Niveau influences, elle cite elle-même des artistes comme Merzbow ou KK Null pour lesquels elle considère leur musique comme une forme d’art, ce qui ne sera probablement pas le cas de la plupart d’entre vous ici.
Dans une longue interview accordée à Flash Art au sujet de sa nouvelle installation, elle expliquait que pour Tissues, elle avait fourni aux chanteurs sa composition finie et eux étaient chargés de chanter note par note comme dans la musique classique.
Si dans un premier temps, j’ai immédiatement été scotché par la qualité sonore de cet album, j’ai trouvé que sa conception et la réflexion derrière ce disque le rendaient encore plus passionnants et il sera probablement très bien classé dans mon top 2022.
L’avis de Alain
George me surprend toujours , mais parfois ce n’est pas en bien
Chronique cathartique – YouTube réaction
Commentaires en direct – YouTube style
Intro synthés à l’ancienne avec un bon son de lead.
On lance les vocalises mystico-religieuses introverties (note : Madame n’a pas l’air bien… une collègue prend le relai à 3:00)
Sa copine reprend vigueur et elles chantent toutes les deux
Ha ? On rajoute un prêtre/shamane/sorcier/exorciste/etc qui s’y met aussi (note : le synthé meurt sur une note grave)
Ha ? Le monsieur a un copain aussi (je parie que quelqu’un va crier)
Gagné ! (Voici un cri d’outre-tombe.
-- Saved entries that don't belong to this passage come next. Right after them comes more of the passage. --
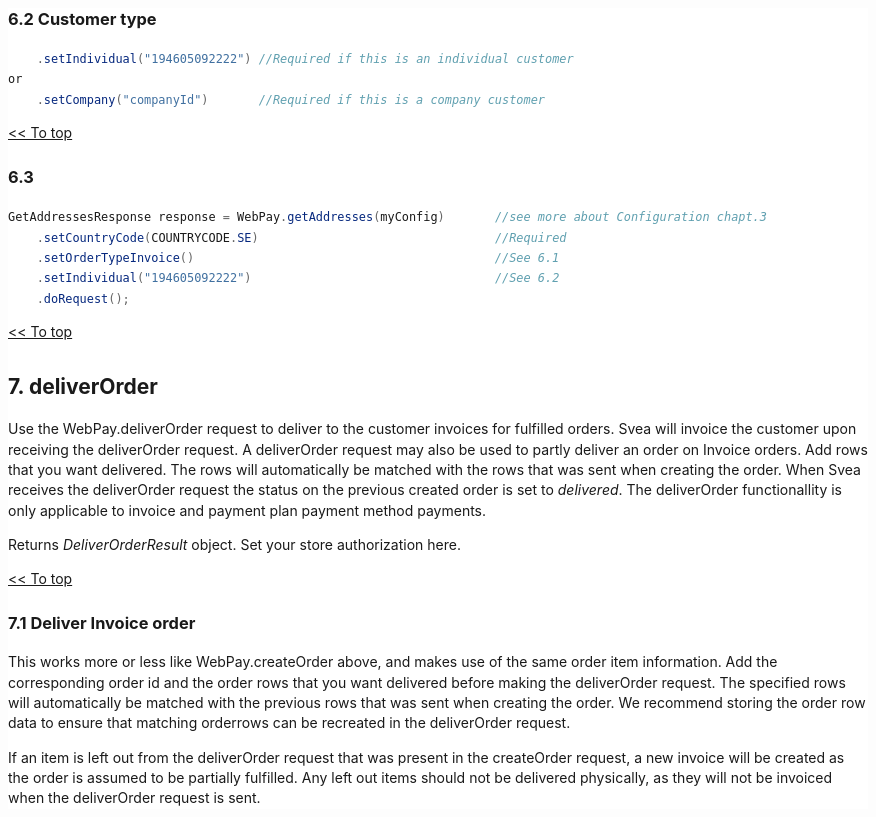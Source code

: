 ### 6.2 Customer type 
```java
    .setIndividual("194605092222") //Required if this is an individual customer
or
    .setCompany("companyId")       //Required if this is a company customer
```
[<< To top](https://github.com/sveawebpay/java-integration/tree/master#java-integration-package-api-for-sveawebpay)

### 6.3                                                                      	
```java
GetAddressesResponse response = WebPay.getAddresses(myConfig)		//see more about Configuration chapt.3       	
	.setCountryCode(COUNTRYCODE.SE)                                 //Required
	.setOrderTypeInvoice()                                          //See 6.1   	
	.setIndividual("194605092222")                                  //See 6.2   
	.doRequest();
```
[<< To top](https://github.com/sveawebpay/java-integration/tree/master#java-integration-package-api-for-sveawebpay)

## 7. deliverOrder                                                           
Use the WebPay.deliverOrder request to deliver to the customer invoices for fulfilled orders.
Svea will invoice the customer upon receiving the deliverOrder request.
A deliverOrder request may also be used to partly deliver an order on Invoice orders.
Add rows that you want delivered. The rows will automatically be matched with the rows that was sent when creating the order.
When Svea receives the deliverOrder request the status on the previous created order is set to *delivered*.
The deliverOrder functionallity is only applicable to invoice and payment plan payment method payments.

Returns *DeliverOrderResult* object. Set your store authorization here.

[<< To top](https://github.com/sveawebpay/java-integration/tree/master#java-integration-package-api-for-sveawebpay)

### 7.1 Deliver Invoice order                                                       
This works more or less like WebPay.createOrder above, and makes use of the same order item information.
Add the corresponding order id and the order rows that you want delivered before making the deliverOrder request.
The specified rows will automatically be matched with the previous rows that was sent when creating the order.
We recommend storing the order row data to ensure that matching orderrows can be recreated in the deliverOrder request.

If an item is left out from the deliverOrder request that was present in the createOrder request, a new invoice will be created as the order is assumed to be partially fulfilled.
Any left out items should not be delivered physically, as they will not be invoiced when the deliverOrder request is sent.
C’est sans doute ce qu’on appelle le point George Romero)
Les messieurs sont partis et les dames s’énervent un peu (note : ça crie toujours et ne se réjouit pas de savoir ce qui crie)
Le synthé est définitivement mort … seul un léger Larsen électrique subsiste
… silence … suspens insoutenable (légèreté de l’être)
(Note : ça sent la transition)
Un autre synthé arrive : hourra ! Des accords ! Ça devient sérieux, on dirait presque de la musique)
(Note : faut que j’aille vider le lave-vaisselle moi)
Une des dames revient (c’est celle qui a l’air la plus vieille … oui, parce que j’ai oublié de le dire mais il y a une vielle et une jeune manifestement)
HA. La jeune revient aussi … avec des couinements bizarres …
Bein maintenant elles sont pleins tiens (et ça vocalise) (note : c’est quelle langue ce truc)
(Re-note : à mon avis, y’a un truc sexuel qui va arriver)
Ça vocalise toujours … (note : ça devient long)
Après 18 minutes, elles s’aventurent à tenter quelques accords dissonants (et il y en a une qui hurle comme un loup)
Pendant ce temps-là, quelqu’un pousse discrètement un peu de disto dans le synthé.
Ho ? Un pinayooooooo !!!
Quelqu’un fait de petites notes très très aigues pendant que la louve-garoutte de Londres continue d’hurler
Un mélange de cloches-klaxons-guitare arrive au synthé
23:42 : quelqu’un a enfin la (bonne) idée de mettre un son de basse
Un son de synthé tourbillonnant nous suggère que « quelque chose est en train de se passer » (note : une chose est certaine, ce n’est pas un orgasme musical … est-ce que je me suis brossé les dents moi ?)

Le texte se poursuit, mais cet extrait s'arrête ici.